Action item
Check each line below for the word "dfrac", then please report how many lines have it and nothing more.

Input material
═══

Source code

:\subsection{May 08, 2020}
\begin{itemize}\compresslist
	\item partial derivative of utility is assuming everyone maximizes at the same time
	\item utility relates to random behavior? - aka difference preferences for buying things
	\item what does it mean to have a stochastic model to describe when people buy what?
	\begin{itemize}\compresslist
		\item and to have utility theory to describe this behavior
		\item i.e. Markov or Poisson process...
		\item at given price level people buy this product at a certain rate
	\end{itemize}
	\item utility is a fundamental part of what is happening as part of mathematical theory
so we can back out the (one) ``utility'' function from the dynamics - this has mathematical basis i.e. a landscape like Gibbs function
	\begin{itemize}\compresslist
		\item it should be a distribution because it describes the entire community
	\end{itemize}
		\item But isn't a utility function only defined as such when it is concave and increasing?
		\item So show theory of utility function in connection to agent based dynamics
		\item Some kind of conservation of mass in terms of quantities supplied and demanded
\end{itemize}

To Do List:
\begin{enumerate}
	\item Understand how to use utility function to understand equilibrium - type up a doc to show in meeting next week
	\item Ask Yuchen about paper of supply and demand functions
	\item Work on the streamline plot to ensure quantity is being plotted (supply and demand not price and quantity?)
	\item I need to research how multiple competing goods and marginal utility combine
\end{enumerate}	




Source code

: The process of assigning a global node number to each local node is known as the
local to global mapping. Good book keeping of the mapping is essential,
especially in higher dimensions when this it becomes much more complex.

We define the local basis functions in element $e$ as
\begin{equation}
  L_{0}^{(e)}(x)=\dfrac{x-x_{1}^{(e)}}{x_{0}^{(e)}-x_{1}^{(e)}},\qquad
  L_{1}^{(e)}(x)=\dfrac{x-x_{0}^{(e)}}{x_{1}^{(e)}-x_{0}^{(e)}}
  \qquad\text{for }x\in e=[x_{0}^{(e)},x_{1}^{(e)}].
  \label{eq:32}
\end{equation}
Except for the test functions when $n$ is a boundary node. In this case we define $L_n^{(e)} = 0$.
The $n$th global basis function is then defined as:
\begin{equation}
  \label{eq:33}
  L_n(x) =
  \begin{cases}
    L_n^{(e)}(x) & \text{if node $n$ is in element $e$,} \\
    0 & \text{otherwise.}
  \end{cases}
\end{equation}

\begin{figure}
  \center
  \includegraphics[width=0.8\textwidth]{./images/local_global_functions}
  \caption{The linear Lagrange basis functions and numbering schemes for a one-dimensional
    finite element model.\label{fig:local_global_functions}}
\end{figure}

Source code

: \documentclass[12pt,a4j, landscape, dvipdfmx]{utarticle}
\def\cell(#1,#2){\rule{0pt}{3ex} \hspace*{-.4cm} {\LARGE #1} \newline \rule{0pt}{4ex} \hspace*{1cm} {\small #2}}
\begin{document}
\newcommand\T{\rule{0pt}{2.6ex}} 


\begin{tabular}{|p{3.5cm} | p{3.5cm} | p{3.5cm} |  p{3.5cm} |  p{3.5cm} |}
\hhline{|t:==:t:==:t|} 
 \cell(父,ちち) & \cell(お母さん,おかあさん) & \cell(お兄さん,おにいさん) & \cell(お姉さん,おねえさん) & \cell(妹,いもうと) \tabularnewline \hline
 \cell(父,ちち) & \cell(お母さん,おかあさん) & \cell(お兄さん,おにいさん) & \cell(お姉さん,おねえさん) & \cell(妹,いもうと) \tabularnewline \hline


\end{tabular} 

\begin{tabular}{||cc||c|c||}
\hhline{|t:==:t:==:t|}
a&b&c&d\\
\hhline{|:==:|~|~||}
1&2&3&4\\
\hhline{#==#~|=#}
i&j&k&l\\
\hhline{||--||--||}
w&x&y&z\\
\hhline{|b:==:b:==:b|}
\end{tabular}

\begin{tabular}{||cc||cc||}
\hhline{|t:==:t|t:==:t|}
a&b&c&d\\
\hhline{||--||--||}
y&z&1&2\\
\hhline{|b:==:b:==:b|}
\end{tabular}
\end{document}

═══

Task result
2